And when all is over – the laurels are won

And the athletes return from the games –

Then Melbourne will be, when the cheering is done,

Among the most cherished of names.

Whether the poet’s vision was realised or not is a matter of conjecture. Sydneysiders would surely disagree. But, in Melbourne’s defence, I would note that the southern city was named the World’s Most Liveable City for seven successive years (2011–1017).

August – ‘Life Cycle (for Big Jim Phelan) by Bruce Dawe

By late winter, Australian Rules Football is getting down to the ‘business end’ of the season. No poet has better encapsulated the place of Aussie Rules in the hearts and minds of Victorians than Bruce Dawe in ‘Life Cycle (for Big Jim Phelan)’. (Although much of Dawe’s illustrious career was spent in rugby league country (i.e. Queensland), he was born and raised in Melbourne.)

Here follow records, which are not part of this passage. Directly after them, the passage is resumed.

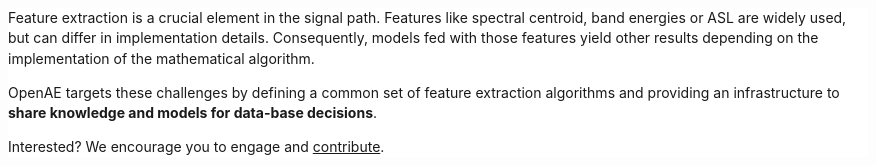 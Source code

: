 Feature extraction is a crucial element in the signal path. Features like spectral centroid, band energies or ASL are widely used, but can differ in implementation details. Consequently, models fed with those features yield other results depending on the implementation of the mathematical algorithm.

OpenAE targets these challenges by defining a common set of feature extraction algorithms and providing an infrastructure to **share knowledge and models for data-base decisions**.

Interested? We encourage you to engage and [contribute](/project/contribute).
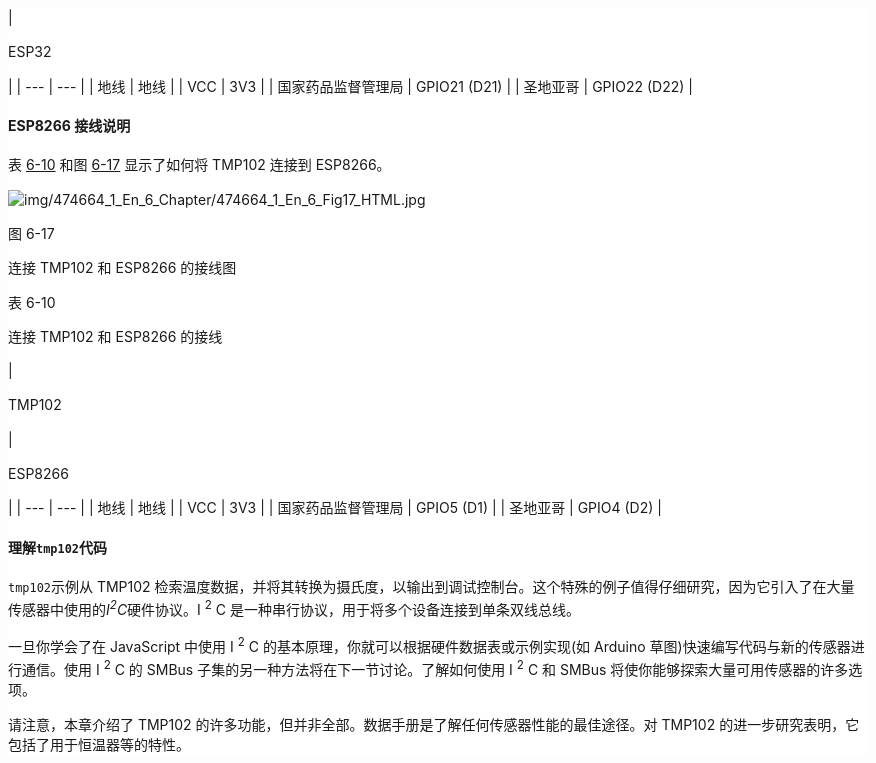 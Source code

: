  | 

ESP32

 |
| --- | --- |
| 地线 | 地线 |
| VCC | 3V3 |
| 国家药品监督管理局 | GPIO21 (D21) |
| 圣地亚哥 | GPIO22 (D22) |

#### ESP8266 接线说明

表 [6-10](#Tab10) 和图 [6-17](#Fig17) 显示了如何将 TMP102 连接到 ESP8266。

![img/474664_1_En_6_Chapter/474664_1_En_6_Fig17_HTML.jpg](img/474664_1_En_6_Chapter/474664_1_En_6_Fig17_HTML.jpg)

图 6-17

连接 TMP102 和 ESP8266 的接线图

表 6-10

连接 TMP102 和 ESP8266 的接线

<colgroup><col class="tcol1 align-left"> <col class="tcol2 align-left"></colgroup> 
| 

TMP102

 | 

ESP8266

 |
| --- | --- |
| 地线 | 地线 |
| VCC | 3V3 |
| 国家药品监督管理局 | GPIO5 (D1) |
| 圣地亚哥 | GPIO4 (D2) |

#### 理解`tmp102`代码

`tmp102`示例从 TMP102 检索温度数据，并将其转换为摄氏度，以输出到调试控制台。这个特殊的例子值得仔细研究，因为它引入了在大量传感器中使用的*I*<sup>*2*</sup>*C*硬件协议。I <sup>2</sup> C 是一种串行协议，用于将多个设备连接到单条双线总线。

一旦你学会了在 JavaScript 中使用 I <sup>2</sup> C 的基本原理，你就可以根据硬件数据表或示例实现(如 Arduino 草图)快速编写代码与新的传感器进行通信。使用 I <sup>2</sup> C 的 SMBus 子集的另一种方法将在下一节讨论。了解如何使用 I <sup>2</sup> C 和 SMBus 将使你能够探索大量可用传感器的许多选项。

请注意，本章介绍了 TMP102 的许多功能，但并非全部。数据手册是了解任何传感器性能的最佳途径。对 TMP102 的进一步研究表明，它包括了用于恒温器等的特性。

When children are born in Victoria

they are wrapped in club-colours, laid in beribboned cots,

having already begun a lifetime’s barracking.

They will not grow old as those from the more northern states grow old,

for them it will always be three-quarter time

with the scores level and the wind advantage in the final term.

I claim iconic status for Dawe’s ‘Life Cycle’. It was first published in The Age newspaper in 1967 and still appears regularly in Australian poetry anthologies.

September – ‘Foreign Lands’ by Henry Lawson

With many Australians unable to leave even their local communities, international travel was the stuff of dreams, so I tapped into Henry Lawson’s ‘Foreign Lands’. When Lawson wrote the poem, in 1897, he harked back to even earlier (frankly, imperialist) times when ‘the world was wide to travel, and the roving spirit strong’. He thought those days were long gone, but he did suggest an alternative:

Ah, my girl, our lives are narrow, and in sordid days like these,

I can hate the things that banished ‘Foreign Lands across the seas’,

And with all the world before us, God above us – hearts and hands,

I can sail the seas in fancy far away to Foreign Lands.

Adventuring ‘in fancy’ remained the lot of most travel-starved Australians.

October – ‘Home’ by Warsan Shire

My movie club, restricted to free-to-air streaming services, watched Rosemary’s Way on SBS on Demand. The documentary tells the story of 2021 Australian of the Year Local Hero Rosemary Kariuki’s volunteer work among migrant and refugee women in Sydney. From people experiencing trauma and isolation, Kariuki coaxed shy and hopeful smiles. There was a glimmer of hope that their journeys to Australia would lead to new friendships and a new place to call home.

Home’ is the title of a poem by Warsan Shire, a British poet born in Kenya to Somali parents. The poem begins with these words: ‘no one leaves home unless / home is the mouth of a shark’. It ends like this:

you have to understand,

no one puts their children in a boat

unless the water is safer than the land

who would choose to spend days

and nights in the stomach of a truck

unless the miles travelled

meant something more than journey

Source: Freedom from Torture

November – ‘An Alternative Geometry of the Universe’ by Maggie Wang

The United Nations Climate Change Conference in Glasgow (commonly referred to as COP26) was held from 31 October to 13 November. As a conference tie-in, young poets were asked to respond to the UK’s COP26 presidency theme of ‘Nature’. The winning entry was Maggie Wang’s ‘An Alternative Geometry of the Universe’.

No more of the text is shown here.